Perhaps cane sugar as a sweetener would be preferable to corn syrup.


----------



## The Gabba Goul (Feb 11, 2005)

uuuugh...seriously???

...well...

how tradly is it when it's mixed with vodka and shot into people's mouths with a supersoaker around the swimming pool???


----------



## bd79cc (Dec 20, 2006)

The Gabba Goul said:


> uuuugh...seriously???
> 
> ...well...
> 
> how tradly is it when it's mixed with vodka and shot into people's mouths with a supersoaker around the swimming pool???


Could be a version of Trad Heaven. As long as the women were in pearls and the guys were in plaid swim trunks. And it was a sunny afternoon in July.


----------



## Thom Browne's Schooldays (Jul 29, 2007)

I've always known a cranberry and vodka as a "cape codder".
A drink always made with the sugary, ocean spray stuff, never the organic 100% juice business.

Is cape cod considered a trad spot to vacation? I always thought it was kinda new money.


----------



## The Gabba Goul (Feb 11, 2005)

bd79cc said:


> Could be a version of Trad Heaven. As long as the women were in pearls and the guys were in plaid swim trunks. And it was a sunny afternoon in July.

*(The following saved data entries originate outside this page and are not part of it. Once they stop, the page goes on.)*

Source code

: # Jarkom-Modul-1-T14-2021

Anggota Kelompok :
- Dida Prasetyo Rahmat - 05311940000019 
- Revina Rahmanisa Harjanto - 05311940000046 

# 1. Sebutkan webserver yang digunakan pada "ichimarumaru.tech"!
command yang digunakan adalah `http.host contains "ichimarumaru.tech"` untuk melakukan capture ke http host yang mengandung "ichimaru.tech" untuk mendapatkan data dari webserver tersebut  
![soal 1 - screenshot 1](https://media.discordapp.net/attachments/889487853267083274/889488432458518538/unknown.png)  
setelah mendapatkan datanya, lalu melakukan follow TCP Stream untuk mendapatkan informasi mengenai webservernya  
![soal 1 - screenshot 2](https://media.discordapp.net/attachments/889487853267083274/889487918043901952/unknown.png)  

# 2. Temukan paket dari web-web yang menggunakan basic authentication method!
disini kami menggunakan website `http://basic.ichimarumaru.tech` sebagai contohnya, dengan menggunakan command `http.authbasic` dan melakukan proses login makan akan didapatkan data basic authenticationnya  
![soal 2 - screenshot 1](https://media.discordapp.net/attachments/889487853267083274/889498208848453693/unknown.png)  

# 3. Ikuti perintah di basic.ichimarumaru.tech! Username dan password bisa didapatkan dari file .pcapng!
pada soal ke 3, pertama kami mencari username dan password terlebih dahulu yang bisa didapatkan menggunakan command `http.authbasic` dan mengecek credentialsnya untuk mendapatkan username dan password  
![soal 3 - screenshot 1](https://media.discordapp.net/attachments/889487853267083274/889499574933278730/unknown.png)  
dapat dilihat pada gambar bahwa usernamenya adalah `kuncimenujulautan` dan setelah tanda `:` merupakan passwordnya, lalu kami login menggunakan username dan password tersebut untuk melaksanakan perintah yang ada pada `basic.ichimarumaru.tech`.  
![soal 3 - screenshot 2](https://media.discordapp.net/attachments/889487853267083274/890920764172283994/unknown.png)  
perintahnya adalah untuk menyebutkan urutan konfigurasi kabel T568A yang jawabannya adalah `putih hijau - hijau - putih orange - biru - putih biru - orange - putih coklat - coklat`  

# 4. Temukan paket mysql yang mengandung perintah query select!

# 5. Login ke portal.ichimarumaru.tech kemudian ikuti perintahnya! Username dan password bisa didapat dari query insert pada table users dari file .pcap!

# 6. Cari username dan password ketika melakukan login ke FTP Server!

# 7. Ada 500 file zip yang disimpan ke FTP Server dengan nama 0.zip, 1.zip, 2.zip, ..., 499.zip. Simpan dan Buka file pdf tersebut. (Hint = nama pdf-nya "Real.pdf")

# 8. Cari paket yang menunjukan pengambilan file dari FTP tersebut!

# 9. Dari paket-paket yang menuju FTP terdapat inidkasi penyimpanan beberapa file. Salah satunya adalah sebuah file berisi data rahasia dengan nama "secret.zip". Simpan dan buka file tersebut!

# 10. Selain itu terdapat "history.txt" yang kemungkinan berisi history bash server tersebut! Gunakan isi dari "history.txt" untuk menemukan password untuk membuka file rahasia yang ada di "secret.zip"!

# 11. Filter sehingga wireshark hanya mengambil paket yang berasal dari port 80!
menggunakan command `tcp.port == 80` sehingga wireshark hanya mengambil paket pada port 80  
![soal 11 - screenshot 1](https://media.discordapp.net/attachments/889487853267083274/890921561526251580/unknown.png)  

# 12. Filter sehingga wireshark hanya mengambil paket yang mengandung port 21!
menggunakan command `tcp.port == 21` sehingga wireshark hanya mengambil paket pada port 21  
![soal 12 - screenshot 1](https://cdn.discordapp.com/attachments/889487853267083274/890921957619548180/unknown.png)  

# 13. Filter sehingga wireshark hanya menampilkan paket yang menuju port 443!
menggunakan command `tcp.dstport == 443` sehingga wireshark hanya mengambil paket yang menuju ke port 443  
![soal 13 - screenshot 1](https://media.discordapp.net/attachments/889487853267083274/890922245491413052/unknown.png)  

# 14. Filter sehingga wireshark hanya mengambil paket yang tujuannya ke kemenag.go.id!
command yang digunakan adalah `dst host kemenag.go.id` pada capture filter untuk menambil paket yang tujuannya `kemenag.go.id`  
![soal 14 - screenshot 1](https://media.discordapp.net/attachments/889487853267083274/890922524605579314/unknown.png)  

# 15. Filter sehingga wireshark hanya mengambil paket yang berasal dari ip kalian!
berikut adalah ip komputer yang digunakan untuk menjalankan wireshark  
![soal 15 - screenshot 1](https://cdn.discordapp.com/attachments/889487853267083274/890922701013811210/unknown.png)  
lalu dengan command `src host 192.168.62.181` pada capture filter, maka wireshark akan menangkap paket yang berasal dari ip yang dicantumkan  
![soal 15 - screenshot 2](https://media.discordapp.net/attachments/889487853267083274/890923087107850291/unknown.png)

yeah...some kind of pearl necklace...that's for sure...


----------



## M6Classic (Feb 15, 2008)

It is little known to anyone except the extreme insiders in the fly fishing realm that Alden, based on its proximity, makes bib waders in shell cordovan for use in the cranberry bogs. They only come in the #8. There are a very, very few of us anglers who have been able to procure a pair of these treasures. They are quite expensive, but have proven to last for generations. Literally generations.

Buzz


----------



## JohnHarvard (Oct 7, 2008)

The Gabba Goul said:


> uuuugh...seriously???
> 
> ...well...
> 
> how tradly is it when it's mixed with vodka and shot into people's mouths with a supersoaker around the swimming pool???


hahahahhaa, exactly!


----------



## Miket61 (Mar 1, 2008)

dpihl said:


> Very few Ocean Spray products are made from real cranberries anymore either. Check the label. Listed by percentage, High Fructose Corn Syrup, and then somewhere way down the list you see Cranberry Juice from concentrate.
> 
> Pure cranberry juice would be very tart, but more tradly nonetheless.
> Perhaps cane sugar as a sweetener would be preferable to corn syrup.

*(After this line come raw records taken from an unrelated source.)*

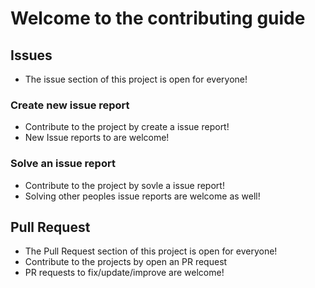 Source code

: # Welcome to the contributing guide

## Issues

* The issue section of this project is open for everyone!

### Create new issue report

* Contribute to the project by create a issue report!
* New Issue reports to are welcome! 

### Solve an issue report

* Contribute to the project by sovle a issue report!
* Solving other peoples issue reports are welcome as well!

## Pull Request

* The Pull Request  section of this project is open for everyone!
* Contribute to the projects by open an PR request
* PR requests to fix/update/improve are welcome!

Pure cranberry juice is undrinkable. Cranberry Juice Cocktail, the most common variety of bottled juice, is usually about 25% juice. Some companies add grape juice so they can claim it's "100% real fruit juice," but that boosts the sugar content to unimaginable levels.

Ocean Spray makes two kinds of "light" cranberry juice. One is the regular kind made with Splenda, the other is some bizarre concoction that's only about 7% cranberry juice.


----------